I’m the kind of man who doesn’t blush, tweeze or drink from straws. But I may sprout boobs from the sky-high estrogen count of this week’s shows. The ladies know I love ’em, but somebody … (gulp) … help.

The Beat

Shoulda known it with the way the week began. On June 8, downtown was in full heat. A big gaggle of girls were screaming over at the Social for L.A. phenom Marie Digby, a member of the young, cutie-pie troop of female singer-songwriters who have at least a trace of legitimacy. Over at Back Booth, teenage girls swooned for We Shot the Moon, who aren’t girls but might as well be since the band features members from Waking Ashland and Sherwood.

But the Ingrid Michaelson show at the Social June 11 was the week’s most concentrated hen party. I’m not a huge fan or anything; I just wanted to hear “The Way I Am” live. It’s weird to go to a show for one song, but you’ve heard me preach the infinite marvel of a great pop song a million times and that’s one charming-ass tune. So I went. And it was worth it, because her fetching voice is the real deal in person. Michaelson is reasonably talented, but the Staten Island chanteuse is destined to be a one-hit wonder if she doesn’t start hitting that mark more often. The waiting room for “pretty good” artists runneth over, and the ones who ultimately matter are the ones who can repeatedly capture lightning in a bottle. 

Oh, y’know the law of averages that makes any sizable crowd of people singing together sound like they’re in tune? Well, that apparently doesn’t transfer to white chicks clapping to a song and keeping rhythm.

And of course a week as womanly as this just had to include a band that actually features the word “lady” in its name. Yep, the U.K.’s Ladytron played Club Firestone June 12, where they impressed with a massive sound and nice lights. Totally dig their newfound sonic assertiveness.

As an electronic pop act, Ladytron is true to form but forward-thinking. They’ve never painted themselves into a corner with outmoded styling or goth leanings.
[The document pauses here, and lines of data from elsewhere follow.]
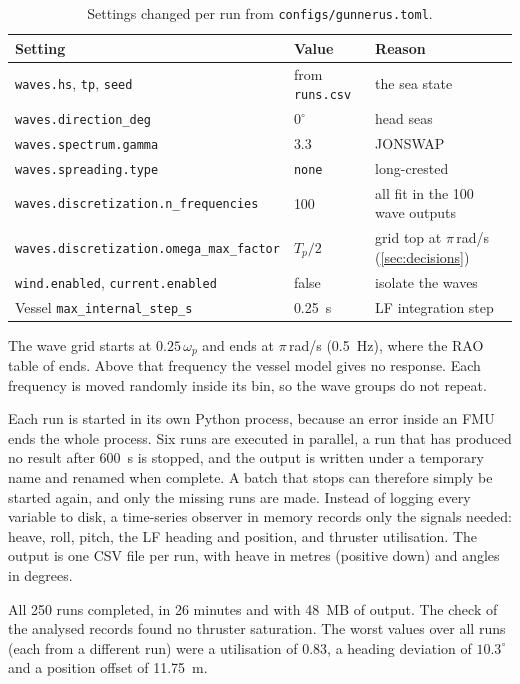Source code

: \documentclass[11pt,a4paper]{article}
\newcommand{\Tp}{T_{p}}
\begin{document}
\begin{table}[htbp]
  \centering
  \caption{Settings changed per run from \texttt{configs/gunnerus.toml}.}
  \label{tab:run_settings}
  \begin{tabular}{@{}lll@{}}
    \toprule
    Setting & Value & Reason \\
    \midrule
    \texttt{waves.hs}, \texttt{tp}, \texttt{seed} & from \texttt{runs.csv} & the sea state \\
    \texttt{waves.direction\_deg} & $0^\circ$ & head seas \\
    \texttt{waves.spectrum.gamma} & 3.3 & JONSWAP \\
    \texttt{waves.spreading.type} & \texttt{none} & long-crested \\
    \texttt{waves.discretization.n\_frequencies} & 100 & all fit in the 100 wave outputs \\
    \texttt{waves.discretization.omega\_max\_factor} & $\Tp/2$ & grid top at $\pi$\,rad/s (\cref{sec:decisions}) \\
    \texttt{wind.enabled}, \texttt{current.enabled} & false & isolate the waves \\
    Vessel \texttt{max\_internal\_step\_s} & \SI{0.25}{s} & LF integration step \\
    \bottomrule
  \end{tabular}
\end{table}

The wave grid starts at $0.25\,\omega_p$ and ends at $\pi$\,rad/s (\SI{0.5}{Hz}), where the RAO
table of  ends. Above that frequency the vessel model gives no response. Each
frequency is moved randomly inside its bin, so the wave groups do not repeat.

Each run is started in its own Python process, because an error inside an FMU ends the whole
process. Six runs are executed in parallel, a run that has produced no result after
\SI{600}{s} is stopped, and the output is written under a temporary name and renamed when
complete. A batch that stops can therefore simply be started again, and only the missing runs
are made. Instead of logging every variable to disk, a time-series observer in memory records
only the signals needed: heave, roll, pitch, the LF heading and position, and thruster
utilisation. The output is one CSV file per run, with heave in metres (positive down) and
angles in degrees.

All 250 runs completed, in 26 minutes and with \SI{48}{MB} of output. The check of the
analysed records found no thruster saturation. The worst values over all runs (each from a
different run) were a utilisation of 0.83, a heading deviation of $10.3^\circ$ and a position
offset of \SI{11.75}{m}.
\end{document}
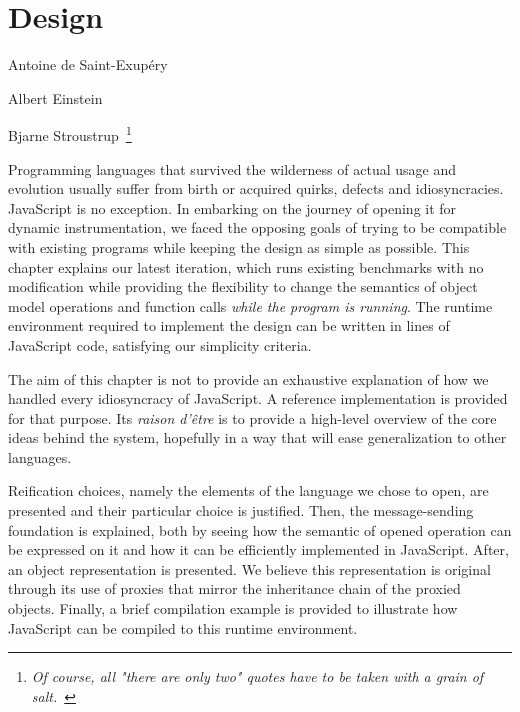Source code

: \chapter{Design}
\label{chap:Design}
{Antoine de Saint-Exup\'ery}

{Albert Einstein}

{Bjarne Stroustrup~\footnote{\textit{Of course, all "there are only
two" quotes have to be taken with a grain of salt.}~\cite{stroustrup}}}

Programming languages that survived the wilderness of actual usage and
evolution usually suffer from birth or acquired quirks, defects and
idiosyncracies. JavaScript is no exception. In embarking on the journey of
opening it for dynamic instrumentation, we faced the opposing goals of trying
to be compatible with existing programs while keeping the design as simple as
possible. This chapter explains our latest iteration, which runs existing
benchmarks with no modification while providing the flexibility to change the
semantics of object model operations and function calls \textit{while the
program is running}. The runtime environment required to implement the design
can be written in  lines
of JavaScript code, satisfying our simplicity criteria.

The aim of this chapter is not to provide an exhaustive explanation of how we
handled every idiosyncracy of JavaScript. A reference implementation is
provided for that purpose. Its \textit{raison d'\^etre} is to provide a
high-level overview of the core ideas behind the system, hopefully in a way
that will ease generalization to other languages.

Reification choices, namely the elements of the language we chose to open, are
presented and their particular choice is justified. Then, the message-sending
foundation is explained, both by seeing how the semantic of opened operation
can be expressed on it and how it can be efficiently implemented in JavaScript.
After, an object representation is presented. We believe this representation is
original through its use of proxies that mirror the inheritance chain of the
proxied objects. Finally, a brief compilation example is provided to illustrate
how JavaScript can be compiled to this runtime environment.

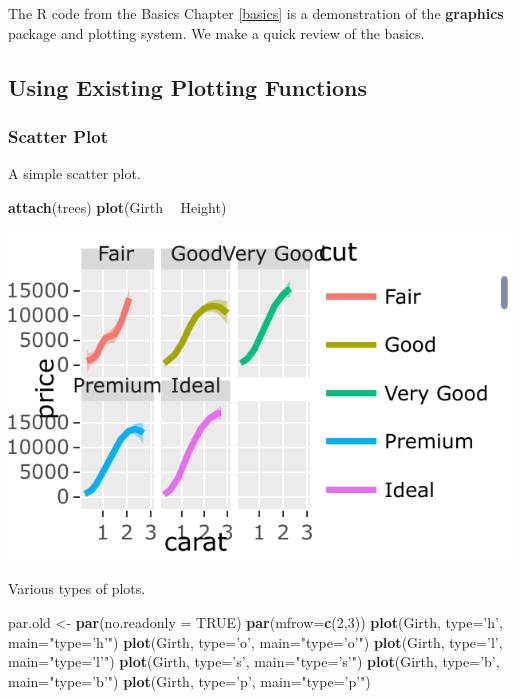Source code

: \documentclass[]{book}
\newenvironment{Shaded}{\begin{snugshade}}{\end{snugshade}}
\newcommand{\DataTypeTok}[1]{\textcolor[rgb]{0.13,0.29,0.53}{#1}}
\newcommand{\DecValTok}[1]{\textcolor[rgb]{0.00,0.00,0.81}{#1}}
\newcommand{\KeywordTok}[1]{\textcolor[rgb]{0.13,0.29,0.53}{\textbf{#1}}}
\newcommand{\NormalTok}[1]{#1}
\newcommand{\OperatorTok}[1]{\textcolor[rgb]{0.81,0.36,0.00}{\textbf{#1}}}
\newcommand{\OtherTok}[1]{\textcolor[rgb]{0.56,0.35,0.01}{#1}}
\newcommand{\StringTok}[1]{\textcolor[rgb]{0.31,0.60,0.02}{#1}}
\theoremstyle{definition}
\theoremstyle{definition}
\theoremstyle{definition}
\theoremstyle{remark}
\begin{document}
The R code from the Basics Chapter \ref{basics} is a demonstration of the \textbf{graphics} package and plotting system.
We make a quick review of the basics.

\hypertarget{using-existing-plotting-functions}{%
\subsection{Using Existing Plotting Functions}\label{using-existing-plotting-functions}}

\hypertarget{scatter-plot}{%
\subsubsection{Scatter Plot}\label{scatter-plot}}

A simple scatter plot.

\begin{Shaded}
\begin{Highlighting}[]
\KeywordTok{attach}\NormalTok{(trees)}
\KeywordTok{plot}\NormalTok{(Girth }\OperatorTok{~}\StringTok{ }\NormalTok{Height)}
\end{Highlighting}
\end{Shaded}

\includegraphics[width=0.5\linewidth]{Rcourse_files/figure-latex/unnamed-chunk-251-1}

Various types of plots.

\begin{Shaded}
\begin{Highlighting}[]
\NormalTok{par.old <-}\StringTok{ }\KeywordTok{par}\NormalTok{(}\DataTypeTok{no.readonly =} \OtherTok{TRUE}\NormalTok{)}
\KeywordTok{par}\NormalTok{(}\DataTypeTok{mfrow=}\KeywordTok{c}\NormalTok{(}\DecValTok{2}\NormalTok{,}\DecValTok{3}\NormalTok{))}
\KeywordTok{plot}\NormalTok{(Girth, }\DataTypeTok{type=}\StringTok{'h'}\NormalTok{, }\DataTypeTok{main=}\StringTok{"type='h'"}\NormalTok{) }
\KeywordTok{plot}\NormalTok{(Girth, }\DataTypeTok{type=}\StringTok{'o'}\NormalTok{, }\DataTypeTok{main=}\StringTok{"type='o'"}\NormalTok{) }
\KeywordTok{plot}\NormalTok{(Girth, }\DataTypeTok{type=}\StringTok{'l'}\NormalTok{, }\DataTypeTok{main=}\StringTok{"type='l'"}\NormalTok{)}
\KeywordTok{plot}\NormalTok{(Girth, }\DataTypeTok{type=}\StringTok{'s'}\NormalTok{, }\DataTypeTok{main=}\StringTok{"type='s'"}\NormalTok{)}
\KeywordTok{plot}\NormalTok{(Girth, }\DataTypeTok{type=}\StringTok{'b'}\NormalTok{, }\DataTypeTok{main=}\StringTok{"type='b'"}\NormalTok{)}
\KeywordTok{plot}\NormalTok{(Girth, }\DataTypeTok{type=}\StringTok{'p'}\NormalTok{, }\DataTypeTok{main=}\StringTok{"type='p'"}\NormalTok{)}
\end{Highlighting}
\end{Shaded}
\end{document}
Most importantly, their chiseled aesthetic is immaculately conceived. Pulling from less obvious influences, like Italian disco, their sound is a more original, more considered construct than that of their contemporaries. Their music is a glimpse of what synth-pop could’ve become had it not effectively died due to a genre-wide atrophy of creativity.

Next to Ladytron’s colossal presence, Norwegian openers Datarock were downright amateurish. How much longer can their thin, schticky concept last, anyway?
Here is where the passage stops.